Why are people excited?
- Both of these systems will take the guess work out of diabetes management.
- There is minimum input from the user.
- The Artificial Pancreas uses a pump that will shut off the supply on insulin if bloods glucose is trending low and will switch back on when BG’s come back into range.
- Ed Damiano’s Artificial Pancreas releases glucagon to raise BG’s when they drop.
- And it’s close to being widely available. Dr. Kowalski said that people would have it in two years and if you factor in the “builder’s estimate” calibration, I would estimate 4 years.
My concern, now, is how far behind in diabetes technology Ireland is in relation to providing insulin pumps for all. When the Artificial Pancreas becomes widely available and people start demanding it; there will be trouble.
Beta Cell Encapsulation;
What is it?
About a decade ago there was considerable excitement in the T1D community about islet cell transplants–the transplantation of insulin producing cells back into the body. But islet transplants have a big downside: high doses of potentially toxic immunosuppressive drugs are needed to block the same autoimmune attack that initially triggered T1D.
Encapsulation describes a therapy where a pouch composed of beta cells or islet cells, surrounded by a protective barrier, is implanted into the body. The barrier hides the islet cells from the immune system, providing a safe environment where they can function normally. The cells constantly assess the amount of glucose in the blood and release exactly the correct amount of insulin. And unlike islet transplants, no immunosuppressive drugs are required.
Why am I excited about this?
I'm excited about this because in my opinion its very close to a cure. There are no gadgets to wear. You would have to have them re-implanted every two years but that’s nothing compared to all the tasks I do daily to manage my diabetes.
Encapsulation is still a ways off but I'm really hopeful to see it in my lifetime.
Smart Insulin/Glucose Responsive Insulin;
What is it?
Smart Insulin is an insulin that would only activate when glucose if present in the blood. One of the problems in today’s diabetes management is that we can sometimes have too much insulin causing low blood sugars/hypos or too little insulin causing high blood sugars.

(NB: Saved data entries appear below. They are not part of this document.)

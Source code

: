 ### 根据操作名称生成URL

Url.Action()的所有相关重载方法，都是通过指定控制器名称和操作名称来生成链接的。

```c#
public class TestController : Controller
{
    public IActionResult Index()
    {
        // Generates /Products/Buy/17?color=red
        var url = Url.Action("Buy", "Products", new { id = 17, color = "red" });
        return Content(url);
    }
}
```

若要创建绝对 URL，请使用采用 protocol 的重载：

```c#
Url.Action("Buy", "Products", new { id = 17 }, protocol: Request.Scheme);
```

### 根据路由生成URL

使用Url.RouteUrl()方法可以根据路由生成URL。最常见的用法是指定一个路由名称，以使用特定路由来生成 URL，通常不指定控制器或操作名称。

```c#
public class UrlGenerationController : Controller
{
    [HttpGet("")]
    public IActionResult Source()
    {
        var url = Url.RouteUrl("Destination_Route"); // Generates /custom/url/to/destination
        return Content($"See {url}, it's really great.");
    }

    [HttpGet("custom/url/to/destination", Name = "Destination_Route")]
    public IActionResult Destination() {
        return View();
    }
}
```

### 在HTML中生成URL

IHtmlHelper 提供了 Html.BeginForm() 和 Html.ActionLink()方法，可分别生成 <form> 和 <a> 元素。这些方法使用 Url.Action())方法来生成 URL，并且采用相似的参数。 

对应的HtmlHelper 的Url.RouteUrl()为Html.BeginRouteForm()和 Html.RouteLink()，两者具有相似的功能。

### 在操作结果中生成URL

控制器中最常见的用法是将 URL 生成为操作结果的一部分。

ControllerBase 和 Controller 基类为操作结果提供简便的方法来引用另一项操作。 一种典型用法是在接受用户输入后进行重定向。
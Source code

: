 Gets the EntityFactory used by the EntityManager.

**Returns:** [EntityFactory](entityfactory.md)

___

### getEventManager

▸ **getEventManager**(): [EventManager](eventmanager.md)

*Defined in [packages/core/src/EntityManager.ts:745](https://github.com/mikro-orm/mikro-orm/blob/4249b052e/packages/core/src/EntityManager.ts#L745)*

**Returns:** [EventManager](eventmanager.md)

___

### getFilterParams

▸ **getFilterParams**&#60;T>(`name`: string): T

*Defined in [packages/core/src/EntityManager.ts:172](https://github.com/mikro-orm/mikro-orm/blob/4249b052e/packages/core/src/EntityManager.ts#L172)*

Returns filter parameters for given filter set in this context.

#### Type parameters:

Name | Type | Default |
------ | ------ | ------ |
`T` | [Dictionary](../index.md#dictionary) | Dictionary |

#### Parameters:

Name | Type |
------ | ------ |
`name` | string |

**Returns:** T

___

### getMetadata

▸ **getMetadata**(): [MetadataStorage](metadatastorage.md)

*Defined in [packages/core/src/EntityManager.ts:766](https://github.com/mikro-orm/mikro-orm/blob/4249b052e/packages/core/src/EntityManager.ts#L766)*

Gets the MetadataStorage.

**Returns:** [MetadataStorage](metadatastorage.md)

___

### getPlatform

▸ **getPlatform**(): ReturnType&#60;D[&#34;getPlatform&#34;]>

I’m sitting on the fence with this one; I don’t think I know enough about it.
Afrezza inhaled insulin;
What is it?
I will have to admit that when I heard the scientists were having another go at the Inhaled insulin I rolled my eyes. But having someone explain what it is and be excited about it got me interested. Not excited though;-)
Yes, it’s an insulin you inhale but it has a peak of 12 minutes. it works extremely fast and has been used instead of boluses, by Dr. Kowalsky himself. It works so fast that you can use it after meals and still avoid the after meal spike.
Diaport;
What is it?
This is not a new treatment option; it’s actually something that is available but isn’t very popular. I'm including it because I had never heard of it before.
The Diaport is a cannula that is surgically inserted into the stomach cavity, so the insulin works much faster than being infused with a pump cannula. Dr. Kowalski said that one of the problems with the current insulins is that they're too slow and can’t deal with the post meal spikes in blood sugars. Someone in the audience then spoke about the Diaport.
I love learning new information but this treatment option seemed like a last resort to me.
Regeneration;
Did you know that people with Type 1 Diabetes still make beta cells, no matter how long they have had it, but the immune system kills them before they can get making insulin. Regeneration is trying to find a way to protect them or fix the glitch in our immune system that takes them out.
Another one to watch but too far away to get excited about yet.
Round up.
As I mentioned earlier this was the most exciting talk that I attended. It was difficult not to be infected with Dr. Kowalski’s enthusiasm and excitement. But also being in the same room as someone who was using the Artificial Pancreas was electric. I feel that being so close to the technology was a signal to me that it is close and that we are actually talking about a couple of years.
Ireland better get it’s skates on!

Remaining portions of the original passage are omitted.